British Columbia Real Estate Industry Voices Concerns
Industry insiders have voiced concerns surrounding a cooling-off period as a way of reining in rising prices. The British Columbia Real Estate Association (BCREA) recently released a white paper called A Better Way Home: Strengthening Consumer Protection in Real Estate, which outlines alternatives to the proposed cooling-off period. Elton Ash, Executive Vice President of RE/MAX Canada, shared the BCREA’s concerns and supported their recommendations in a memo to Minister Robinson.
“I support thoughtfully designed, properly vetted and evidence-based policy that protects British Columbians and enhances professionalism and transparency in the real estate sector,” Ash wrote. For the “cooling off” period, as well as other policy interventions being considered to improve consumer protection, Ash recommend that the BC Government:
- Commit to undertaking fulsome consultation with real estate professionals and the public prior to announcements of any intention to implement policy.

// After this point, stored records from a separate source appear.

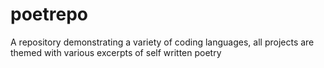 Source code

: # poetrepo
A repository demonstrating a variety of coding languages, all projects are themed with various excerpts of self written poetry
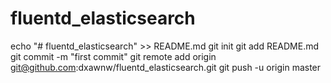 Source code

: # fluentd_elasticsearch

echo "# fluentd_elasticsearch" >> README.md
git init
git add README.md
git commit -m "first commit"
git remote add origin git@github.com:dxawnw/fluentd_elasticsearch.git
git push -u origin master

- Ensure each proposed policy has a corresponding problem statement, objectives, goals and metrics to evaluate its effectiveness, making those available to the public.
- Provide public timeframes for monitoring and evaluating new policies.

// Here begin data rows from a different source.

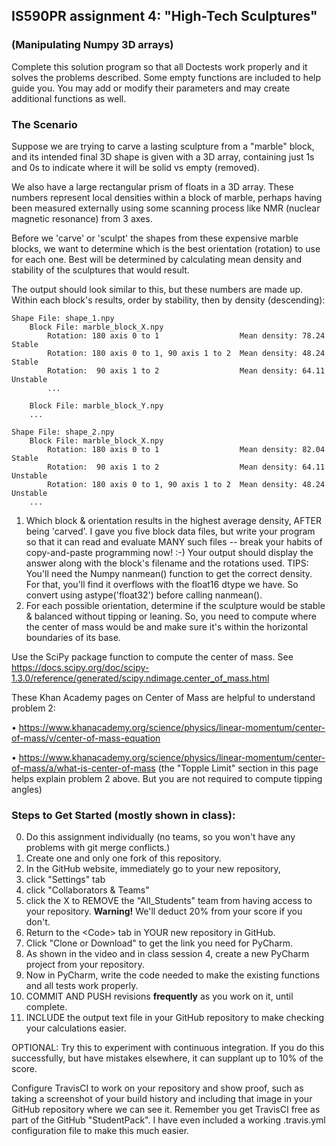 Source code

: ## IS590PR assignment 4: "High-Tech Sculptures" 
### (Manipulating Numpy 3D arrays)

Complete this solution program so that all Doctests work properly and it solves 
the problems described.  Some empty functions are included to help guide you. 
You may add or modify their parameters and may create additional functions as 
well.

### The Scenario
Suppose we are trying to carve a lasting sculpture from a "marble" block, and its
intended final 3D shape is given with a 3D array, containing just 1s and 0s to 
indicate where it will be solid vs empty (removed).

We also have a large rectangular prism of floats in a 3D array. These numbers
represent local densities within a block of marble, perhaps having been measured 
externally using some scanning process like NMR (nuclear magnetic resonance) 
from 3 axes.

Before we 'carve' or 'sculpt' the shapes from these expensive marble blocks, 
we want to determine which is the best orientation (rotation) to use for each 
one. Best will be determined by calculating mean density and stability of the 
sculptures that would result.

The output should look similar to this, but these numbers are made up. 
Within each block's results, order by stability, then by density (descending):

    Shape File: shape_1.npy
        Block File: marble_block_X.npy   
            Rotation: 180 axis 0 to 1                  Mean density: 78.24  Stable
            Rotation: 180 axis 0 to 1, 90 axis 1 to 2  Mean density: 48.24  Stable
            Rotation:  90 axis 1 to 2                  Mean density: 64.11  Unstable
            ...
        
        Block File: marble_block_Y.npy
        ...

    Shape File: shape_2.npy
        Block File: marble_block_X.npy   
            Rotation: 180 axis 0 to 1                  Mean density: 82.04  Stable
            Rotation:  90 axis 1 to 2                  Mean density: 64.11  Unstable
            Rotation: 180 axis 0 to 1, 90 axis 1 to 2  Mean density: 48.24  Unstable
        ...
        

1.	Which block & orientation results in the highest average density, AFTER 
    being 'carved'. I gave you five block data files, but write your program 
    so that it can read and evaluate MANY such files -- break your habits of 
    copy-and-paste programming now!  :-)   Your output should display the 
    answer along with the block's filename and the rotations used. TIPS: You'll 
    need the Numpy nanmean() function to get the correct density. For that, 
    you'll find it overflows with the float16 dtype we have. So convert using 
    astype('float32') before calling nanmean().
2.	For each possible orientation, determine if the sculpture would be 
    stable & balanced without tipping or leaning. So, you need to compute where 
    the center of mass would be and make sure it's within the horizontal 
    boundaries of its base.
    
Use the SciPy package function to compute the center of mass.
See https://docs.scipy.org/doc/scipy-1.3.0/reference/generated/scipy.ndimage.center_of_mass.html

These Khan Academy pages on Center of Mass are helpful to understand problem 2:

•	https://www.khanacademy.org/science/physics/linear-momentum/center-of-mass/v/center-of-mass-equation

•	https://www.khanacademy.org/science/physics/linear-momentum/center-of-mass/a/what-is-center-of-mass
    (the "Topple Limit" section in this page helps explain problem 2 above. 
    But you are not required to compute tipping angles)
    
### Steps to Get Started (mostly shown in class):

0. Do this assignment individually (no teams, so you won't have any problems with git merge conflicts.)
1. Create one and only one fork of this repository.  
2. In the GitHub website, immediately go to your new repository,
3. click "Settings" tab
4. click "Collaborators & Teams"
5. click the X to REMOVE the "All_Students" team from having access to your repository.  **Warning!**  We'll deduct 20% from your score if you don't.
6. Return to the \<Code\> tab in YOUR new repository in GitHub.
7. Click "Clone or Download" to get the link you need for PyCharm.
8. As shown in the video and in class session 4, create a new PyCharm project from your repository.
9. Now in PyCharm, write the code needed to make the existing functions and all tests work properly.
10. COMMIT AND PUSH revisions **frequently** as you work on it, until complete.
11. INCLUDE the output text file in your GitHub repository to make checking your calculations easier.


OPTIONAL: 
Try this to experiment with continuous integration. If you do this successfully, 
but have mistakes elsewhere, it can supplant up to 10% of the score.

Configure TravisCI to work on your repository and show proof, such as
taking a screenshot of your build history and including that image 
in your GitHub repository where we can see it.  Remember you get TravisCI 
free as part of the GitHub "StudentPack". I have even included a working 
.travis.yml configuration file to make this much easier.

- Ensure that any new rules are harmonized with existing rules and other regulatory requirements.
- Consider the specific impacts of potential policies on BC’s diverse regional markets, especially in rural, northern and remote communities.
- Ensure that a policy does not lead to an increase in unrepresented buyers or sellers.
- Consider the impacts of potential policies on commercial real estate.
- Consider the impacts to all parties in the transaction, balancing differing priorities and needs.
- Consider the impacts on a seller’s market compared to a buyer’s market.
- Ensure that measures don’t negatively impact affordability.
- Consider how these policies would interact with each other if multiple measures were adopted.
- Provide adequate notice for consumers and real estate professionals. Resources, education and adequate time to adjust practices and develop new standard forms for brokerages will help with compliance.
- Provide adequate information about data requested from brokerages, including its uses and how it would be reported to licensees, as well as the frequency and complexity of the reporting required by brokerages. This will ensure licensees understand what is expected of them, how they would benefit and how consumers would benefit.
The Biggest Buying Decision of Your Life
Whether this policy measure will impact the broader B.C. housing market remains to be seen.
In any market, purchasing a property is the most significant buying decision of your lifetime. However, these are not normal conditions, considering the average price to buy a home in the province is north of $1 million. This could leave buyers saddled with immense mortgage debt and payments, in addition to the wide variety of costs associated with home ownership.
The current environment is evidence that having a real estate agent guide you through the landscape is critical. From rock-bottom housing stocks to fierce competition throughout the region, a realtor is a resource to help ensure you are making the right moves. A real estate agent by your side can mean all the difference between winning and missing out in the home-buying process.